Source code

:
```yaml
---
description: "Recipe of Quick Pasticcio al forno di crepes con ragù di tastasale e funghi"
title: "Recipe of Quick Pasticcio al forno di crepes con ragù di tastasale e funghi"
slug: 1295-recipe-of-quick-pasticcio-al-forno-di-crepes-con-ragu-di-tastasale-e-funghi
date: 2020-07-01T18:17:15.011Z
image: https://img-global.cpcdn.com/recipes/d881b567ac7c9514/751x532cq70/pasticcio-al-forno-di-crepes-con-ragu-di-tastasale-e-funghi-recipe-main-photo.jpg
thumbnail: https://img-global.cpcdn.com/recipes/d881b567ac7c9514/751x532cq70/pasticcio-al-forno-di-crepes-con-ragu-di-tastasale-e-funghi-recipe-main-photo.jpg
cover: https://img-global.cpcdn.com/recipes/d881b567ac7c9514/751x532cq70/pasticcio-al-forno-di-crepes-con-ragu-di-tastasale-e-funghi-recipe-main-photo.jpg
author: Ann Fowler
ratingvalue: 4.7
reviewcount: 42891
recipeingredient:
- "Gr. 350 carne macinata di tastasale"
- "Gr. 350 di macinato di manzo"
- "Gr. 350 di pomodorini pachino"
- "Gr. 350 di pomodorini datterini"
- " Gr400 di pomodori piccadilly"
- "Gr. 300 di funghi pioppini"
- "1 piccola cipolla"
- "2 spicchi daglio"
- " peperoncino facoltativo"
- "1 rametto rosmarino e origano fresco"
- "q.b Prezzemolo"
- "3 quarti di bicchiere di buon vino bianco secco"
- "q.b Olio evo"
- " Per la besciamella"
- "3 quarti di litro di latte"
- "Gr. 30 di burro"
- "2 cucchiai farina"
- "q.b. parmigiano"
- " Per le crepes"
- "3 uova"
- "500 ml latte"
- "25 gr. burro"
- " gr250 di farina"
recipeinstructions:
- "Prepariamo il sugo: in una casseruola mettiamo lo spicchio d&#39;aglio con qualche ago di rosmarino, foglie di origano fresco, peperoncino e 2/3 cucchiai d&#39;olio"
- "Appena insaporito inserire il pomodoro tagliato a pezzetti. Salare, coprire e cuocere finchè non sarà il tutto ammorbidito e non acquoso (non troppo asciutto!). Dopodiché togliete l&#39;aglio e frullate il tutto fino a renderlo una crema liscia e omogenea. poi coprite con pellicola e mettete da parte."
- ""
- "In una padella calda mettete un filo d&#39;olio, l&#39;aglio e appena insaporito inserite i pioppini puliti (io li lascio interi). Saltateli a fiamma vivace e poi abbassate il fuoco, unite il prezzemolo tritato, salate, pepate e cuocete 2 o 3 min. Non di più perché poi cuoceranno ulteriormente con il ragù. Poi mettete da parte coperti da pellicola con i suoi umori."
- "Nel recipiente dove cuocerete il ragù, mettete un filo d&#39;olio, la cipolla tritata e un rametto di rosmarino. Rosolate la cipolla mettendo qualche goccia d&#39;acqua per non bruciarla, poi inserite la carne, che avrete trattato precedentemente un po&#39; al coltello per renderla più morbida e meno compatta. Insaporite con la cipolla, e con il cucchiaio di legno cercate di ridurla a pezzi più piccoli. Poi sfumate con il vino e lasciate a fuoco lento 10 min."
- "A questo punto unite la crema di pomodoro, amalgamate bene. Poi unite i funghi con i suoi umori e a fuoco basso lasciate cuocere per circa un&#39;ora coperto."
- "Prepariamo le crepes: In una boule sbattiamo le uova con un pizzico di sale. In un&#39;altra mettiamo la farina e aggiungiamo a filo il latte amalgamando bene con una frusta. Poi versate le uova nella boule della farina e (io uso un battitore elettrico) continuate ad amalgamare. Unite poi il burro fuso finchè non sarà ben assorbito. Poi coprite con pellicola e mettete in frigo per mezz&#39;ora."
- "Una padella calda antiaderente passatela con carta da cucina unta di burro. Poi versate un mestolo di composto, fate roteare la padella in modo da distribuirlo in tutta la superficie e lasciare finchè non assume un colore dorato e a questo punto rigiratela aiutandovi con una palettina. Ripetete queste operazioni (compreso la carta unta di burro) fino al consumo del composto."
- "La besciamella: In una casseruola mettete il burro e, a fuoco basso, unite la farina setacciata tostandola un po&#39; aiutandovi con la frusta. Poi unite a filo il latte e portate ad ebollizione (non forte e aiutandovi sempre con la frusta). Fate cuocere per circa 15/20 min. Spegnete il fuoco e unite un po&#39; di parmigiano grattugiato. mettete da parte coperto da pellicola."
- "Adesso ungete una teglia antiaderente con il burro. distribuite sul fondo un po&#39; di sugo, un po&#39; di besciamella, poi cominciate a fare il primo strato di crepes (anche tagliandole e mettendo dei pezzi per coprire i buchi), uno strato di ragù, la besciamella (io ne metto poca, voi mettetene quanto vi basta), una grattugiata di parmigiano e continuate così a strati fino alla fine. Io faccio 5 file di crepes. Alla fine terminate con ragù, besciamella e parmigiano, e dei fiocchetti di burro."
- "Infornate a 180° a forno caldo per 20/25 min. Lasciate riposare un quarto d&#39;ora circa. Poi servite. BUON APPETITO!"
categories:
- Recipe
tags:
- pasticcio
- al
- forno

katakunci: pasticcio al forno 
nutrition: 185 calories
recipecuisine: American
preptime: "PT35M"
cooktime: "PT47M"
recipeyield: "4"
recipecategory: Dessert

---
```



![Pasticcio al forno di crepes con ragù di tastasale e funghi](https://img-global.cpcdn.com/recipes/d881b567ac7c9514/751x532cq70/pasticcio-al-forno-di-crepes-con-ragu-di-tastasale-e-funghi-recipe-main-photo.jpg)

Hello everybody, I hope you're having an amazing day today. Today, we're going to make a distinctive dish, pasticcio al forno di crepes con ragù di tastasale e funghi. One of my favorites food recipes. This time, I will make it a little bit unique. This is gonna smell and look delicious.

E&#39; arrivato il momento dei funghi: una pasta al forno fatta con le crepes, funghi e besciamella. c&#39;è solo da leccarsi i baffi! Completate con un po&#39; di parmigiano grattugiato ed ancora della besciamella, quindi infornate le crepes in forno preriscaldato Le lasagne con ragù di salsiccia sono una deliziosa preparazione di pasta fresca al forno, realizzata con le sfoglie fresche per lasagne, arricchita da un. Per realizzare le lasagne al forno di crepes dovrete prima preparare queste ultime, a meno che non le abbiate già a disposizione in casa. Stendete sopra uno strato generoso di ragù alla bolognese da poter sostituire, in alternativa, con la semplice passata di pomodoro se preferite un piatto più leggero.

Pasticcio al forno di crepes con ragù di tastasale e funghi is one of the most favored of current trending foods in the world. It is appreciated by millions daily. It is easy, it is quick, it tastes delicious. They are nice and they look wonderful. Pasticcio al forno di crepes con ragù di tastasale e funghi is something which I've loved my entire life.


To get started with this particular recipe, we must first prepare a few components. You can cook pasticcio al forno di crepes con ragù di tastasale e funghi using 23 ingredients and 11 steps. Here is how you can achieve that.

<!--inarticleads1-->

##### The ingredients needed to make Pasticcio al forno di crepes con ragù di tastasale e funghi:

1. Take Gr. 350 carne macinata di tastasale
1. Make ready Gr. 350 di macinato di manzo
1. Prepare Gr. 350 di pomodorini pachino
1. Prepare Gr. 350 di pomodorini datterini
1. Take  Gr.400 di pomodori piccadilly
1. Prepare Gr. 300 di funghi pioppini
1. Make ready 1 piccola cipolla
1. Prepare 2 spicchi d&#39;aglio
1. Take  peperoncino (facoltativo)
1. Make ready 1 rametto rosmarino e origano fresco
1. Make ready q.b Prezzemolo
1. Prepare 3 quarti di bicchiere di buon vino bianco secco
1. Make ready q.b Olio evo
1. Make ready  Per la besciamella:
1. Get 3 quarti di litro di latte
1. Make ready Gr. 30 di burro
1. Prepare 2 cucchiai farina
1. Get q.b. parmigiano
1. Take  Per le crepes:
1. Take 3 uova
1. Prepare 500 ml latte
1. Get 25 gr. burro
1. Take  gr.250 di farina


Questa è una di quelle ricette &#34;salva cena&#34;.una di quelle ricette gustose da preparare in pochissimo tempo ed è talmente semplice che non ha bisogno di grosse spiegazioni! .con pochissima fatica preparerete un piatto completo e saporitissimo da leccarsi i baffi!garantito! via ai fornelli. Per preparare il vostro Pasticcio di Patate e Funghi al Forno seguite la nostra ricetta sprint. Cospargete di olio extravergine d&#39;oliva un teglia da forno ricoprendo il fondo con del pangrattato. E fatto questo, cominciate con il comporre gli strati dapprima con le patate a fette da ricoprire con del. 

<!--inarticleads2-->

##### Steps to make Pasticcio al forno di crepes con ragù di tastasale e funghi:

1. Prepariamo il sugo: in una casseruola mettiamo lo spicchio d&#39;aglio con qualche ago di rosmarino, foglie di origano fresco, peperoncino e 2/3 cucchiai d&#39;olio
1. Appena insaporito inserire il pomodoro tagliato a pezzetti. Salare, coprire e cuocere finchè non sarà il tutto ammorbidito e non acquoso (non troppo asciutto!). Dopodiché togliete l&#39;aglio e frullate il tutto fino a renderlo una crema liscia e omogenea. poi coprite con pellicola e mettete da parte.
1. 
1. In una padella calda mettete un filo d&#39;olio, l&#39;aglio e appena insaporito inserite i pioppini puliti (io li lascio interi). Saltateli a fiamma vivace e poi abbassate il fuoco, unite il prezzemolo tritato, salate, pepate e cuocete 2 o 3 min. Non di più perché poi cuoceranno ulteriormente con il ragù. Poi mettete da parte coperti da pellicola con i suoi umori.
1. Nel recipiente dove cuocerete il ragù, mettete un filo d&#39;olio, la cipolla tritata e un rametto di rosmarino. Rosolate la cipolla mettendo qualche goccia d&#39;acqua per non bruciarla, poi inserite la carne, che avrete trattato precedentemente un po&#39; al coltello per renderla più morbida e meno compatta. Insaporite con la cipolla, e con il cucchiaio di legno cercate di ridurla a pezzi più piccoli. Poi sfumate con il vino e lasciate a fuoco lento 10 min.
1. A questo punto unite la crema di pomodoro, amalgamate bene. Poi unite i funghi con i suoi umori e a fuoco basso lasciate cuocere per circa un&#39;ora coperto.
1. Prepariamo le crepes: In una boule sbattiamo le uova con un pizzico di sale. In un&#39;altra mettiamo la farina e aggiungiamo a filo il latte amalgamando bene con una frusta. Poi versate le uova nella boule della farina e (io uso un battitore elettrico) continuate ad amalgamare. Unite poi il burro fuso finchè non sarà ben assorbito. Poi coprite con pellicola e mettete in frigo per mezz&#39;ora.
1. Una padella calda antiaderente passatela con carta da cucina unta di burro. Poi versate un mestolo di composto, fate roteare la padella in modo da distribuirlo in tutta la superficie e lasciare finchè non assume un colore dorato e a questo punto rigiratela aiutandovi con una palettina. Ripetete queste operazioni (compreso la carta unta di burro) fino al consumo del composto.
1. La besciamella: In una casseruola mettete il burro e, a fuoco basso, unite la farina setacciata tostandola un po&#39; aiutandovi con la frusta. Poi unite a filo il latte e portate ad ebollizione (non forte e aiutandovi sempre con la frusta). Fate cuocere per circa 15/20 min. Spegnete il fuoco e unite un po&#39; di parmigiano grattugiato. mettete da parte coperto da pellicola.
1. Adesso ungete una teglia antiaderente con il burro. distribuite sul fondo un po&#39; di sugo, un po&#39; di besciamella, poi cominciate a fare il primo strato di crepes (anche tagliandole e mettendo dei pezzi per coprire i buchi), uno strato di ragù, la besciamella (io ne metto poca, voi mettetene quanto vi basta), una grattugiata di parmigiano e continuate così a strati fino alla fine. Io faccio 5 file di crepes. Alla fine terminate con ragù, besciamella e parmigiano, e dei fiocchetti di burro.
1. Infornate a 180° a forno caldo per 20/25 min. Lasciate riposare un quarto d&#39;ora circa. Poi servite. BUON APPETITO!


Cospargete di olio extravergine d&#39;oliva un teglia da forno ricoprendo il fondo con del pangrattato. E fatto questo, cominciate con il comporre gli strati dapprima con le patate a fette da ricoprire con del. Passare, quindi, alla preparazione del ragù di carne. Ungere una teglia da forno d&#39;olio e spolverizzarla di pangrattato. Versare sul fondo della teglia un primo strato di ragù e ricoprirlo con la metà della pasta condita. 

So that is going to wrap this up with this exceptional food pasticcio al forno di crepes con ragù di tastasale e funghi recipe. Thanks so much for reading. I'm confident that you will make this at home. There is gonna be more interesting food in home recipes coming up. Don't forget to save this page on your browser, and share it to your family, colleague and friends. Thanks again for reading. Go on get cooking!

*DIRECTIONS FOR THIS TASK*.
Each line of the material that includes the string "Take" is to be counted; give only the final number.

*SOLVED PROBLEM*.
6